SAM 2 not only focuses on speed, it actually performs better than SAM (1), the other models instead always trade performance for speed. SAM 2 is able to achieve this result thanks to its Hiera MAE encoder: https://arxiv.org/abs/2306.00989
Does anyone have experience applying these models to rendered content (PDF's, webpages, etc). Seems like a really promising area of research to achieve LLM agents.

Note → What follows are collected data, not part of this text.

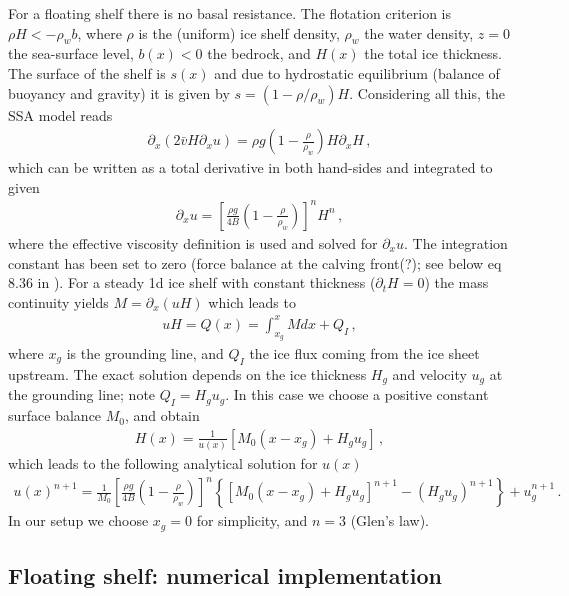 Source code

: \documentclass[11pt,a4paper]{article}
\newcommand{\p}{\partial}
\begin{document}
For a floating shelf there is no basal resistance. The flotation criterion is $\rho H < - \rho_w b$, where $\rho$ is the (uniform) ice shelf density, $\rho_w$ the water density, $z=0$ the sea-surface level, $b(x)<0$ the bedrock, and $H(x)$ the total ice thickness. The surface of the shelf is $s(x)$ and due to hydrostatic equilibrium (balance of buoyancy and gravity) it is given by $s = (1-\rho/\rho_w)H$. Considering all this, the SSA model reads
\begin{align}
    \p_x \left( 2 \bar{v} H \p_x u \right) = \rho g \left(1 - \frac{\rho}{\rho_w}\right) H \p_x H
    \,,
    \label{eq:SSA_1d_shelf}
\end{align}
which can be written as a total derivative in both hand-sides and integrated to given
\begin{align*}
    \p_x u = \left[ \frac{\rho g}{4 B} \left(1 - \frac{\rho}{\rho_w}\right)\right]^n H^n
    \,,
\end{align*}
where the effective viscosity definition is used and solved for $\p_x u$. The integration constant has been set to zero (force balance at the calving front(?); see below eq 8.36 in \cite{karthaus_notes}). For a steady 1d ice shelf with constant thickness ($\p_t H = 0$) the mass continuity yields $M = \p_x (u H)$ which leads to
\begin{align*}
    u H = Q(x) = \int_{x_g}^{x}M dx + Q_I\,,
\end{align*}
where $x_g$ is the grounding line, and $Q_I$ the ice flux coming from the ice sheet upstream. The exact solution depends on the ice thickness $H_g$ and velocity $u_g$ at the grounding line; note $Q_I = H_g u_g$. In this case we choose a positive constant surface balance $M_0$, and obtain
\begin{align*}
    H(x) = \frac{1}{u(x)}\left[M_0 (x-x_g) + H_g u_g \right]
    \,,
\end{align*}
which leads to the following analytical solution for $u(x)$
\begin{align*}
    u(x)^{n+1} = \frac{1}{M_0} \left[ \frac{\rho g}{4 B} \left(1 - \frac{\rho}{\rho_w}\right)\right]^n 
        \left\{
        \left[ M_0 (x-x_g) + H_g u_g \right]^{n+1} 
        - (H_g u_g)^{n+1}
        \right\}
        + u_g^{n+1}
        \,.
\end{align*}
In our setup we choose $x_g=0$ for simplicity, and $n=3$ (Glen's law).

\subsection{Floating shelf: numerical implementation}
\end{document}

Doesn’t work well for screen based content in general. One of the authors of SAM2 talked about this explicitly as not being a focus of theirs as it’s not foundational in the research space in the most recent latent space pod
I appreciate this overview, but something that isn’t clear to me is how SAM 2 compares to efficient SAM and the other improvements that are based on SAM 1? Is SAM 2 better across-the-board or is it better than SAM 1 but not a slam dunk compared to efficient SAM and the others? Especially as it relates to speed and model size. Should we wait for someone to make an efficient SAM 2?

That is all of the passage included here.